Stored items from a collection:
_ _ _
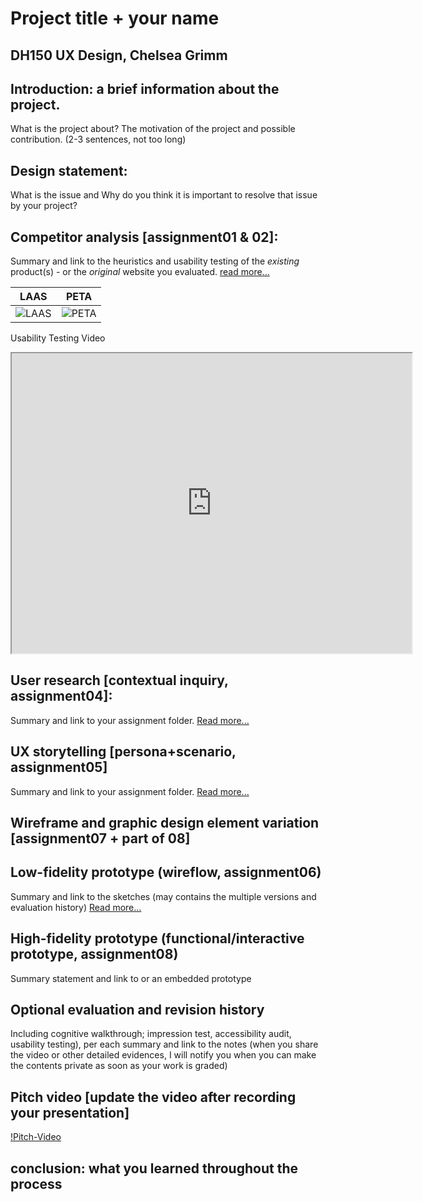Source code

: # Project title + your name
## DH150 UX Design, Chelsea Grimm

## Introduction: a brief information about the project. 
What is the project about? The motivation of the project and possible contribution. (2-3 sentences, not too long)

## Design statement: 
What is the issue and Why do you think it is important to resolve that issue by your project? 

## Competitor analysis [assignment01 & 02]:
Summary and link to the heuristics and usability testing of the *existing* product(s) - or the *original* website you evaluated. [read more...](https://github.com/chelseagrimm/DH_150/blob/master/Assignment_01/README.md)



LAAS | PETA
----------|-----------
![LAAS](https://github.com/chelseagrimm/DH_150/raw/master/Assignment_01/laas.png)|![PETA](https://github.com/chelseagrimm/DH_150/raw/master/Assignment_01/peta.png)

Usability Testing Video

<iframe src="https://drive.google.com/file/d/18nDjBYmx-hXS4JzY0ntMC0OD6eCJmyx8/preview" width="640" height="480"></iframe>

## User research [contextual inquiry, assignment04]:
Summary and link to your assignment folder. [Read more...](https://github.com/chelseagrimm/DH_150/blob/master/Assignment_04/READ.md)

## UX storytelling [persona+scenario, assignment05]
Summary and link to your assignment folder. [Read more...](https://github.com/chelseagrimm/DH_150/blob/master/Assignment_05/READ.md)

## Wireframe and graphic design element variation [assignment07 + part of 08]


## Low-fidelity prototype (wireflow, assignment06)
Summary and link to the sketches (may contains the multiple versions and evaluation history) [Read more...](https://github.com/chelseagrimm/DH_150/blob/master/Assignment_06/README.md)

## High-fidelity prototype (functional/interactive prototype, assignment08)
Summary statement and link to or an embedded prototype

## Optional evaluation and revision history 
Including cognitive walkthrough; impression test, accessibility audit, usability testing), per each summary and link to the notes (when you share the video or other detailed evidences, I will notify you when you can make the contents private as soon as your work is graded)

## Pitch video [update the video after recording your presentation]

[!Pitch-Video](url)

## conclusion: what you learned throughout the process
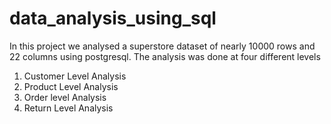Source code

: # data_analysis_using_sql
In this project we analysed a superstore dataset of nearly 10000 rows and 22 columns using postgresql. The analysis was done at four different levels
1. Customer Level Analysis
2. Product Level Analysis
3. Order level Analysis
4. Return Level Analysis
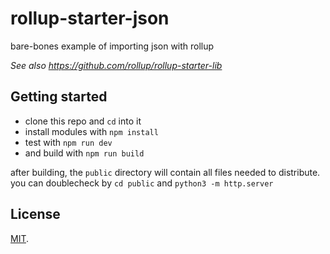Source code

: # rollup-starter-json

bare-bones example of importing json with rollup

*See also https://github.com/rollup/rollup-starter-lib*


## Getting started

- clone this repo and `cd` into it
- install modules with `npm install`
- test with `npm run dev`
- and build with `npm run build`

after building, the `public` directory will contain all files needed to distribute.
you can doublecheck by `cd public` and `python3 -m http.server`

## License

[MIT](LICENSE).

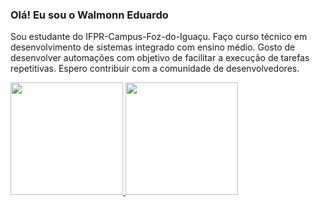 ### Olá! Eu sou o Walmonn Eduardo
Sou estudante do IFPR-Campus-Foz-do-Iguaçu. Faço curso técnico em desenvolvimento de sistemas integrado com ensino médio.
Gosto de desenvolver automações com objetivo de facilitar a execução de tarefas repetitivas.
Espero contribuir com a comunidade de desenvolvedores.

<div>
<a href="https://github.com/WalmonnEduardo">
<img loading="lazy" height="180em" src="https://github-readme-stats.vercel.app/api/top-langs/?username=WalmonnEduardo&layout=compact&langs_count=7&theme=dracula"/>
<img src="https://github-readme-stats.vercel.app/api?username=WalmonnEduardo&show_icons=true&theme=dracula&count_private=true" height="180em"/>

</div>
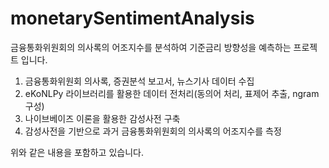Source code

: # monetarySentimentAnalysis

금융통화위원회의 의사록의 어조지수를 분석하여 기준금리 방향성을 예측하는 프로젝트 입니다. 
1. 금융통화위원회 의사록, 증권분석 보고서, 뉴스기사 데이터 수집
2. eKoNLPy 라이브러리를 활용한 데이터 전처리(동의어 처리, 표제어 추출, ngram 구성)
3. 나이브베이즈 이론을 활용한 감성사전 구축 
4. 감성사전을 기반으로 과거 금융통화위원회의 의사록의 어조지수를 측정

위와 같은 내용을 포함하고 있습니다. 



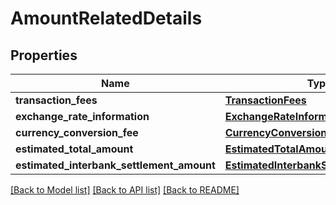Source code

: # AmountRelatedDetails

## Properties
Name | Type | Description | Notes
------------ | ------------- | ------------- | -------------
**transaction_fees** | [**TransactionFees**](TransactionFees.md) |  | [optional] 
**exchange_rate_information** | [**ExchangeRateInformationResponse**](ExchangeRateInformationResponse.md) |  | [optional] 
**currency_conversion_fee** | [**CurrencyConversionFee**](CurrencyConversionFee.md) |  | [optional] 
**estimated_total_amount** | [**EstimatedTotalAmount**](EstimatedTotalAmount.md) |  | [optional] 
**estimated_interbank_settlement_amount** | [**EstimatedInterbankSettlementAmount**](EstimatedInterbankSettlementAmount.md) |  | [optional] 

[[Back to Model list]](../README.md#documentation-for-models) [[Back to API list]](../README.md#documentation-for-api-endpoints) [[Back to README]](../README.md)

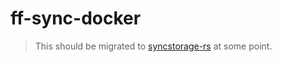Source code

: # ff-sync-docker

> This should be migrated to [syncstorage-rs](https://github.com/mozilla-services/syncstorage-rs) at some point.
_ _ _
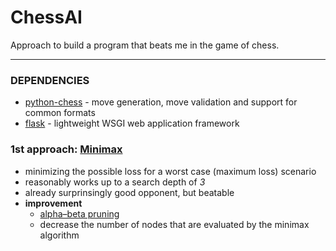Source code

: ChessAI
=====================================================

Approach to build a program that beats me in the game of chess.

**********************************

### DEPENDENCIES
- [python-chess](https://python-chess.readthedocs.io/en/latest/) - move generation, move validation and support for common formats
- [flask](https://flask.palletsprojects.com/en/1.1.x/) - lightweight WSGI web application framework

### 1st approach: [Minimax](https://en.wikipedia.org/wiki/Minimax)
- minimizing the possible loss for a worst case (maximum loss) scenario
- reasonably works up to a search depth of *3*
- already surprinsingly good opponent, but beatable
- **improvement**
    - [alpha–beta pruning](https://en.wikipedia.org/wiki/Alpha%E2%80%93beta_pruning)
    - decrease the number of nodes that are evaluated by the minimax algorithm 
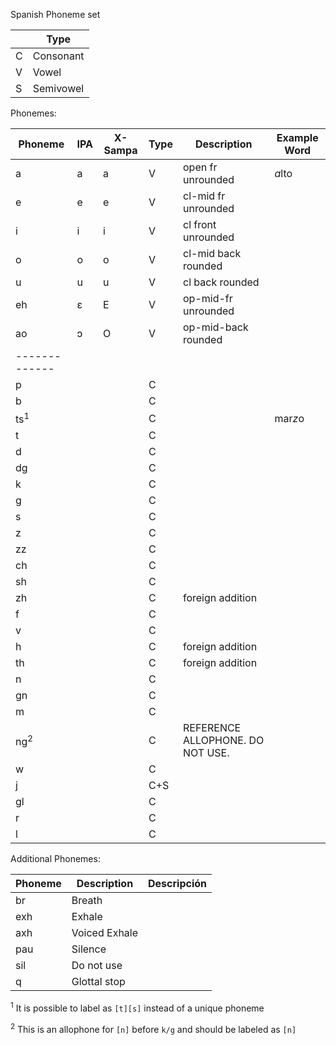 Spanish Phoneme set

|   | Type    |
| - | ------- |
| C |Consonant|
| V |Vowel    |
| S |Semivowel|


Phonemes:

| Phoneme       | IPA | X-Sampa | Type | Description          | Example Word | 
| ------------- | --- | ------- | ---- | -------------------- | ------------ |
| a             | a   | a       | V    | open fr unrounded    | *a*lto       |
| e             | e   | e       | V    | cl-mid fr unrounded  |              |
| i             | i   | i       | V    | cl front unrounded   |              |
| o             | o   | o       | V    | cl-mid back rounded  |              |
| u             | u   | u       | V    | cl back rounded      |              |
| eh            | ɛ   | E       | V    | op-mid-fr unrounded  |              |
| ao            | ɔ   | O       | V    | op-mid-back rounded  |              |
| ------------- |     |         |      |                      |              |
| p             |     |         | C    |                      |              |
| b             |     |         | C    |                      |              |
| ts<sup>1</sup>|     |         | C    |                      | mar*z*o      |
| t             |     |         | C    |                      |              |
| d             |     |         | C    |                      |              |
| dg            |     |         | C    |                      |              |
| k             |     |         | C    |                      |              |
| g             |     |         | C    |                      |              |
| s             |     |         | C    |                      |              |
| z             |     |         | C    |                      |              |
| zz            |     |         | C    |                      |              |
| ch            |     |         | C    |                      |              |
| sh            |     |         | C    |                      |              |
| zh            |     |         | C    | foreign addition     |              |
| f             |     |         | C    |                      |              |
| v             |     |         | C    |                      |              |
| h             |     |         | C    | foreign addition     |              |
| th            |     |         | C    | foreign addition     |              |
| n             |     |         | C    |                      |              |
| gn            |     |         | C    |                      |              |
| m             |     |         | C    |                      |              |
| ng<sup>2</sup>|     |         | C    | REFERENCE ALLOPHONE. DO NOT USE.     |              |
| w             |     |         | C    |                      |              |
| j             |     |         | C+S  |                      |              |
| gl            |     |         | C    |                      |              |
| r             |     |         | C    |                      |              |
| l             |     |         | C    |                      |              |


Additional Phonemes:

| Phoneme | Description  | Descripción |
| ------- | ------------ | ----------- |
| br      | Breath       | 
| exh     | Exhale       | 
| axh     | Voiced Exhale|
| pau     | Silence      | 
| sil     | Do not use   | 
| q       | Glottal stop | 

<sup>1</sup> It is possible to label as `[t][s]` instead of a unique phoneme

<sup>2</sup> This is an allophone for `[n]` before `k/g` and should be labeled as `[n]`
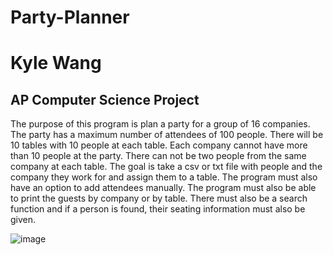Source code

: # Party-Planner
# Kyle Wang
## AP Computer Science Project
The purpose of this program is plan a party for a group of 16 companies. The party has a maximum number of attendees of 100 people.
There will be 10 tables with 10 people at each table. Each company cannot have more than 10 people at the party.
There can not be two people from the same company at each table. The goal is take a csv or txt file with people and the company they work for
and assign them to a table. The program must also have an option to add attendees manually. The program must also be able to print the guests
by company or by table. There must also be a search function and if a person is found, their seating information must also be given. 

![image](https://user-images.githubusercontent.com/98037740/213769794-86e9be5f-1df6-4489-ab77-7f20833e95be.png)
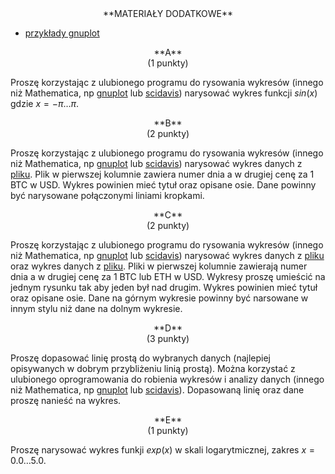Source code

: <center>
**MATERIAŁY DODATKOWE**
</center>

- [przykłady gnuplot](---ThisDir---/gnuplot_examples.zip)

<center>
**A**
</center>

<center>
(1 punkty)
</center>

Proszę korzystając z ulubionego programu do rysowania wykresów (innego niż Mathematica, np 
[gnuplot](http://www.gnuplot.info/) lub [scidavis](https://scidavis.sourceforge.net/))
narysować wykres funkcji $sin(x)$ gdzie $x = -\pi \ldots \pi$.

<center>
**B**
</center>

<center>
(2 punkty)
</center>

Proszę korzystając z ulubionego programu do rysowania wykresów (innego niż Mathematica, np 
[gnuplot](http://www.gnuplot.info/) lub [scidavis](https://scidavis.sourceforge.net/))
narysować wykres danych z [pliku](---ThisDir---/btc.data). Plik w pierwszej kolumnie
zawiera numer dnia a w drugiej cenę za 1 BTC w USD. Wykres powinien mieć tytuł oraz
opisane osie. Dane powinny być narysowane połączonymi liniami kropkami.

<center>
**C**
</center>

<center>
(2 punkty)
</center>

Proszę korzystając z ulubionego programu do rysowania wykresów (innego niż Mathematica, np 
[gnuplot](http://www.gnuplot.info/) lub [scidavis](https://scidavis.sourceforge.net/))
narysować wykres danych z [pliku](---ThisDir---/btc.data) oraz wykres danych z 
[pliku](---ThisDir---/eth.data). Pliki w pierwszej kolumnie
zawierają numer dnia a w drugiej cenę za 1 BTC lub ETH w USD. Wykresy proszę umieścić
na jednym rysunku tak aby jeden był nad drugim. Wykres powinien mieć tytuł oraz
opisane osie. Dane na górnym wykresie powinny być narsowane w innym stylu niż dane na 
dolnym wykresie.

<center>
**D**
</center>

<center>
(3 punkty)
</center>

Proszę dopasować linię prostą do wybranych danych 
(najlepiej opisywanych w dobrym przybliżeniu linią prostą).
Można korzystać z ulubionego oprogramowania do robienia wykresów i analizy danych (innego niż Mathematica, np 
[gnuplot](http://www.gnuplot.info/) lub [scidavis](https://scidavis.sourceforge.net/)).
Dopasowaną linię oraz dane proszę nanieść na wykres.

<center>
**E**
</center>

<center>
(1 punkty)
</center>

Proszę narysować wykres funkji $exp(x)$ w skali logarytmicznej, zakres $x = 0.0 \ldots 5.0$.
_ _ _
WHAT YOU HAVE TO DO: Your task is to gather all lines from the entries above that hold the word "Description".

RESPONSE TO THE TASK:
Name | Type | Description | Notes
| Phoneme       | IPA | X-Sampa | Type | Description          | Example Word | 
| Phoneme | Description  | Descripción |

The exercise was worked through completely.